Analysis of single cell RNA sequencing data
All sequencing data was assessed to detect sequencing failures using FASTQC and lower quality reads were filtered or trimmed using TrimGalore. Outlier samples containing low sequencing coverage or high duplication rates were discarded. Analyses using the RNAseq data were performed in the R statistical computing framework, version 3.5 using packages from BioConductor version 3.7. The single cell RNAseq samples were mapped to the GRCh38 reference human genome, as included in Ensembl version 84, using the STAR algorithm and transcript and gene abundance were estimated using the RSEM algorithm. After quantification, the scater package was used to set filtering thresholds, based on using spike ins and mitochondrial genes to filter out bad quality cells, filtering by total number of genes and filtering by total number of sequenced reads.
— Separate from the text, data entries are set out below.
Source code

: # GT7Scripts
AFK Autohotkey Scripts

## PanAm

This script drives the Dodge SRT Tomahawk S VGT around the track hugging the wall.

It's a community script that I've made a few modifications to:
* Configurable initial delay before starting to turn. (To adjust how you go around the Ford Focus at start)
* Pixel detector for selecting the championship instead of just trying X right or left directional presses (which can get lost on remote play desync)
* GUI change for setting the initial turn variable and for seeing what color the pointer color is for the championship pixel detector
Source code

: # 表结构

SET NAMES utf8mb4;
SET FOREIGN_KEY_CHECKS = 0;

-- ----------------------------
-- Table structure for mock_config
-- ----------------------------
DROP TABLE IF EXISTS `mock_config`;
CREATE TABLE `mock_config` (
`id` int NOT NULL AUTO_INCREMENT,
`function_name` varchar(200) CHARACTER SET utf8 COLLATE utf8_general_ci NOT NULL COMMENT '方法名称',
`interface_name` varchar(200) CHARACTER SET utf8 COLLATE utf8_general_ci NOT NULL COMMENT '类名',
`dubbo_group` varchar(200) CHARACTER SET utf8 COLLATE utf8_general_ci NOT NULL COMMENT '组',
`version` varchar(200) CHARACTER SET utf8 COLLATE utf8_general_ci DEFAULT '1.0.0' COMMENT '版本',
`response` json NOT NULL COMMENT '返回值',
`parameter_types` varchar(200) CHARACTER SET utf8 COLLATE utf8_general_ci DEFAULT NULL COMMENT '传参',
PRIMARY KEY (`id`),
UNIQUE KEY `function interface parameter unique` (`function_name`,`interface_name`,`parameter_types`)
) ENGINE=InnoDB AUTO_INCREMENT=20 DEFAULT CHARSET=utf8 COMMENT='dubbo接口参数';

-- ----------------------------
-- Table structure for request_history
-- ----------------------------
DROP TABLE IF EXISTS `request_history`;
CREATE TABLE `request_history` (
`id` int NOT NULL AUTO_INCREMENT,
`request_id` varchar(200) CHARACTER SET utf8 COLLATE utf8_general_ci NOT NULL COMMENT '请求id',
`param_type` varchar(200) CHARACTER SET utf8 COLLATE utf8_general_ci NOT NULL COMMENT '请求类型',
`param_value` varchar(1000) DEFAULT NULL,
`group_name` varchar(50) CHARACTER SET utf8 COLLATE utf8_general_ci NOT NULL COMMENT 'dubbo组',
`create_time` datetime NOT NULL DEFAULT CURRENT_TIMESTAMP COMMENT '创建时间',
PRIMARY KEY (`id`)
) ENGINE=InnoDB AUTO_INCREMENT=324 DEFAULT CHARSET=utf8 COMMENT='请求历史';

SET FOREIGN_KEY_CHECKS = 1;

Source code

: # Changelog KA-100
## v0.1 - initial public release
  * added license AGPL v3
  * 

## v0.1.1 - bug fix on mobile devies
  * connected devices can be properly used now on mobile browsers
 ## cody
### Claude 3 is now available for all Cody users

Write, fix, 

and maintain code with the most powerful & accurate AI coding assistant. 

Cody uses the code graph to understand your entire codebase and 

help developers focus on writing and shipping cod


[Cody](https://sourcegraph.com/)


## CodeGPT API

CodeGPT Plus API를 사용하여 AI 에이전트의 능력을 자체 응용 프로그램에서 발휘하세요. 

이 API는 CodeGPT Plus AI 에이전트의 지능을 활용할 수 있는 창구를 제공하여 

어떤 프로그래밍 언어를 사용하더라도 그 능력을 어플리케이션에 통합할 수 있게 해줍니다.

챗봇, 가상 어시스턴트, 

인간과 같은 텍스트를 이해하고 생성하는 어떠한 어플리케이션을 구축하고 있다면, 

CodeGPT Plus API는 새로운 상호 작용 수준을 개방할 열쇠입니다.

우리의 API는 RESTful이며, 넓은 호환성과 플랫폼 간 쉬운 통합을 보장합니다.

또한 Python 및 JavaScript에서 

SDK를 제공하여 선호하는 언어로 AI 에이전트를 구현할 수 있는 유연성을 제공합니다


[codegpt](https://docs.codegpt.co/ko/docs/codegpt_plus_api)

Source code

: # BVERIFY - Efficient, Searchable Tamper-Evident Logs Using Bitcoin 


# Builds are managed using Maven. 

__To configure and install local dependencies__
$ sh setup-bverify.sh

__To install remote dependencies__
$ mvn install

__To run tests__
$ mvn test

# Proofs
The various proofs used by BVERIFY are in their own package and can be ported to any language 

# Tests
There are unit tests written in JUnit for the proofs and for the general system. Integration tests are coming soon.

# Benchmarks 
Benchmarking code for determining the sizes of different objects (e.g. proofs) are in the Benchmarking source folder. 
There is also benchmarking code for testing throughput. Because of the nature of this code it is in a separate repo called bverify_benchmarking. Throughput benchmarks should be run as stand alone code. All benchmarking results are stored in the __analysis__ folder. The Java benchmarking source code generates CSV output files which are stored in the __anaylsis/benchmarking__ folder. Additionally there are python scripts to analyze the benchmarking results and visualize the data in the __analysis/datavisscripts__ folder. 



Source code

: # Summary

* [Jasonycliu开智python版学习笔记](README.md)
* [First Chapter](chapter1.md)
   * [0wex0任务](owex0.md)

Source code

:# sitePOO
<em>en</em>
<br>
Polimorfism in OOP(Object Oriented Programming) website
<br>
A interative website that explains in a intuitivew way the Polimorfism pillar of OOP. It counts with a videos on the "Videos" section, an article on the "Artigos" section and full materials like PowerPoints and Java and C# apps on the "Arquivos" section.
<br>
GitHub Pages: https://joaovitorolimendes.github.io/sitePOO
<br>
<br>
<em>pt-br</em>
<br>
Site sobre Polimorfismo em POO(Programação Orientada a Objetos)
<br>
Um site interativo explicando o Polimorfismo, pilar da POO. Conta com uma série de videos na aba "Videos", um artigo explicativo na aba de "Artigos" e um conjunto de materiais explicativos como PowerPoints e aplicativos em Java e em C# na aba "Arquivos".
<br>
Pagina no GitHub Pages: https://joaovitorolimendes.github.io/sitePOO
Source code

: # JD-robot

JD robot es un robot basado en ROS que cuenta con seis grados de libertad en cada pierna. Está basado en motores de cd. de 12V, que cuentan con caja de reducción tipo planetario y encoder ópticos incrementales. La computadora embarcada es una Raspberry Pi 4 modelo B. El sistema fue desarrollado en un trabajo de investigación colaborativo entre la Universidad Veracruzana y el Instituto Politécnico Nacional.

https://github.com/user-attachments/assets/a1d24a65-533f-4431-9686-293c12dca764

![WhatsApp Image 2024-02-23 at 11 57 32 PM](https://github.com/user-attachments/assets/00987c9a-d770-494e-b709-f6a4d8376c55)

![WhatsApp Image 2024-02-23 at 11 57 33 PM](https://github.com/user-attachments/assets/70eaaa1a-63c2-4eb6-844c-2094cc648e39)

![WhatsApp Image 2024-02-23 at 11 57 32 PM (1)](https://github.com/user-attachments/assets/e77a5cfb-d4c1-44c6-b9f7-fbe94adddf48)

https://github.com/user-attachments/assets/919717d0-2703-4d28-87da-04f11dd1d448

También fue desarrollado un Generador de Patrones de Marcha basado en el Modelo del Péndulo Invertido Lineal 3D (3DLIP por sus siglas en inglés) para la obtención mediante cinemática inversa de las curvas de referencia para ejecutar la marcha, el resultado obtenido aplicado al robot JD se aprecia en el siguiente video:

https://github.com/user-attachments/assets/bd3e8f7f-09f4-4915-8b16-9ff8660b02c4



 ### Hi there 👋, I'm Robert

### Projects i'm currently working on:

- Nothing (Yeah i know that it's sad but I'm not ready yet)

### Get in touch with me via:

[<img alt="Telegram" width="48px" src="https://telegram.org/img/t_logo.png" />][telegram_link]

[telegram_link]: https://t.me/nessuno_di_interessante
The remaining cells were used after normalizing using size-factors estimated by the SCRAN package. Downstream analyses used log2 transformed normalized count data. All count data, metadata and intermediate results were kept within a SummarisedExperiment/SingleCellExperiment R object. The data was processed using the edgeR BioConductor package that was used for outlier detection and differential gene expression analyses. Differentially expressed genes were assessed based on their protein coding status.
Statistical methods
Unless otherwise stated (e.g. the section above “Derivation of published biomarkers”), odds ratios were calculated using Fisher's Exact Test for count data, Kruskal-Wallis test was used to test for a difference in distribution between three or more independent groups, and Mann Whitney U test was used to assess for a difference in distributions between two population groups. Logistic regression was used to assess multiple variables jointly for independent association with binary outcomes. Overall survival analysis was conducted using a Cox proportional hazards model. Statistical analysis were carried out using R3.4.4 (http://www.r-project.org/) or greater. We considered a P value of 0.05 as being statistically significant. Any analysis with 25 or more comparisons was subject to multiple testing correction using the R p.adjust function, with FDR method.